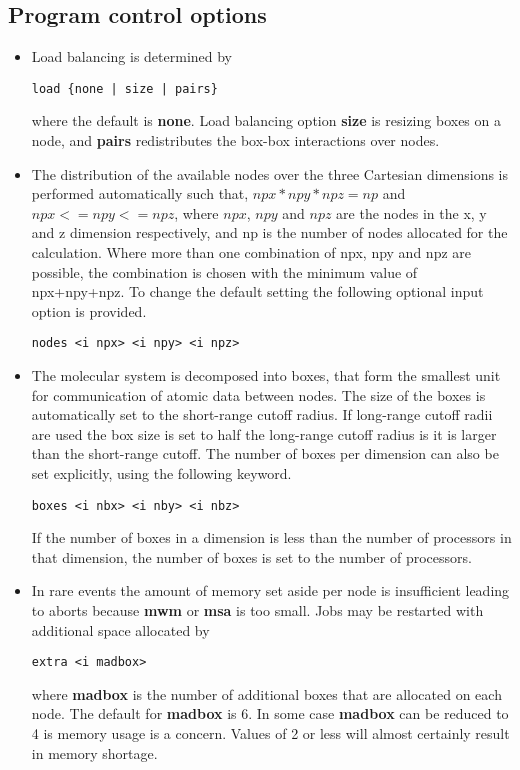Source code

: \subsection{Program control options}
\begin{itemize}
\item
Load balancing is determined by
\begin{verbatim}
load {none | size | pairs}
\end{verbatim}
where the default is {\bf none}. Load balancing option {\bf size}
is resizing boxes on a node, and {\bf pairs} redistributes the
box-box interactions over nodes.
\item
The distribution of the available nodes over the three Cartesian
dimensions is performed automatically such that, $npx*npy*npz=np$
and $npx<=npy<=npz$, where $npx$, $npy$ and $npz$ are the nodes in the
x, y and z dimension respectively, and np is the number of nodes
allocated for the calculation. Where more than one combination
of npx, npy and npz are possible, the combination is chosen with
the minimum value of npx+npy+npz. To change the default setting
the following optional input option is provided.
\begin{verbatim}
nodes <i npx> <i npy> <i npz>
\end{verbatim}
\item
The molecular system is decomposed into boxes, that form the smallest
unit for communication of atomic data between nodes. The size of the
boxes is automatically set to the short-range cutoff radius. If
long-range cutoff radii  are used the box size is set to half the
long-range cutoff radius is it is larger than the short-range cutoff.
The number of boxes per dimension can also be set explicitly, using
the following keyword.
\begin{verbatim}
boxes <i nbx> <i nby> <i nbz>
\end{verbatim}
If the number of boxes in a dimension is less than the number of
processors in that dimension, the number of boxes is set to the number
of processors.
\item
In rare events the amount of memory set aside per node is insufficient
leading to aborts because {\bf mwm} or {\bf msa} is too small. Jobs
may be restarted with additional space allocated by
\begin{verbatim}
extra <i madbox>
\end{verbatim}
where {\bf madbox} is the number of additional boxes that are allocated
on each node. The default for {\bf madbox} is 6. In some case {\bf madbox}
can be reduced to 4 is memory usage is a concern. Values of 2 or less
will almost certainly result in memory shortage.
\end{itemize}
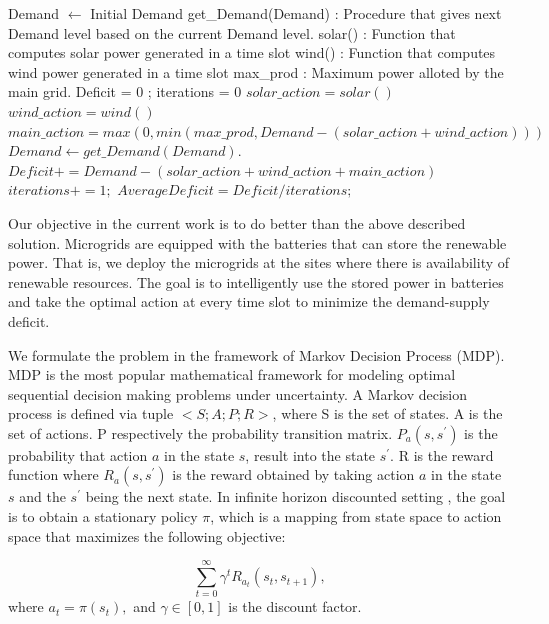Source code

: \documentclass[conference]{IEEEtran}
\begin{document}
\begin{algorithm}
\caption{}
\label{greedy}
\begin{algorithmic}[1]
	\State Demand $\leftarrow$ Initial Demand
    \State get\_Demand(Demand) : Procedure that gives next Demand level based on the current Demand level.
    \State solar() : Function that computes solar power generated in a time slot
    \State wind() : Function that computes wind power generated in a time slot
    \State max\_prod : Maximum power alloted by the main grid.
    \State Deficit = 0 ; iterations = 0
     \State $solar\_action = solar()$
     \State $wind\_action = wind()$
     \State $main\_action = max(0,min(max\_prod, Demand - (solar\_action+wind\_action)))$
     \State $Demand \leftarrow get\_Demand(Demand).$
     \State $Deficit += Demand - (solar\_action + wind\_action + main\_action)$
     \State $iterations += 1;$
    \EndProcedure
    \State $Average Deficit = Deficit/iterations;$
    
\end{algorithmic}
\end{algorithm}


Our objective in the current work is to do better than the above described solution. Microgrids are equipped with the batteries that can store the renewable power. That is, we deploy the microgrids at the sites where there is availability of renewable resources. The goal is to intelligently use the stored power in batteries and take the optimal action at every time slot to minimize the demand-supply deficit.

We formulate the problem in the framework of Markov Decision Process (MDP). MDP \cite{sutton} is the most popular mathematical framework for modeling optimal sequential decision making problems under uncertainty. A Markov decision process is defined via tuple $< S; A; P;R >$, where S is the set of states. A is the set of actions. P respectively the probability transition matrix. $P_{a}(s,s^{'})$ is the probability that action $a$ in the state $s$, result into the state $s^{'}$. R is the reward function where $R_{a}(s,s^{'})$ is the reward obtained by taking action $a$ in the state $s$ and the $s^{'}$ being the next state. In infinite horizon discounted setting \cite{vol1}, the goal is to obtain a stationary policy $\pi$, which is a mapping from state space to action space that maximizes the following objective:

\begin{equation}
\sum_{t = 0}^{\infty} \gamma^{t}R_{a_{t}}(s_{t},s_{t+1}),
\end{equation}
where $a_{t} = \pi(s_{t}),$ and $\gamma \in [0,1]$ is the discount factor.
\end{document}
__________
* Task instructions *
Each line from the first line of the entries through the line containing "the minimum value" should be duplicated word for word, and nothing more; the pictures stay out.

* Output of the task *
Source code

: \subsection{Program control options}
\begin{itemize}
\item
Load balancing is determined by
\begin{verbatim}
load {none | size | pairs}
\end{verbatim}
where the default is {\bf none}. Load balancing option {\bf size}
is resizing boxes on a node, and {\bf pairs} redistributes the
box-box interactions over nodes.
\item
The distribution of the available nodes over the three Cartesian
dimensions is performed automatically such that, $npx*npy*npz=np$
and $npx<=npy<=npz$, where $npx$, $npy$ and $npz$ are the nodes in the
x, y and z dimension respectively, and np is the number of nodes
allocated for the calculation. Where more than one combination
of npx, npy and npz are possible, the combination is chosen with
the minimum value of npx+npy+npz. To change the default setting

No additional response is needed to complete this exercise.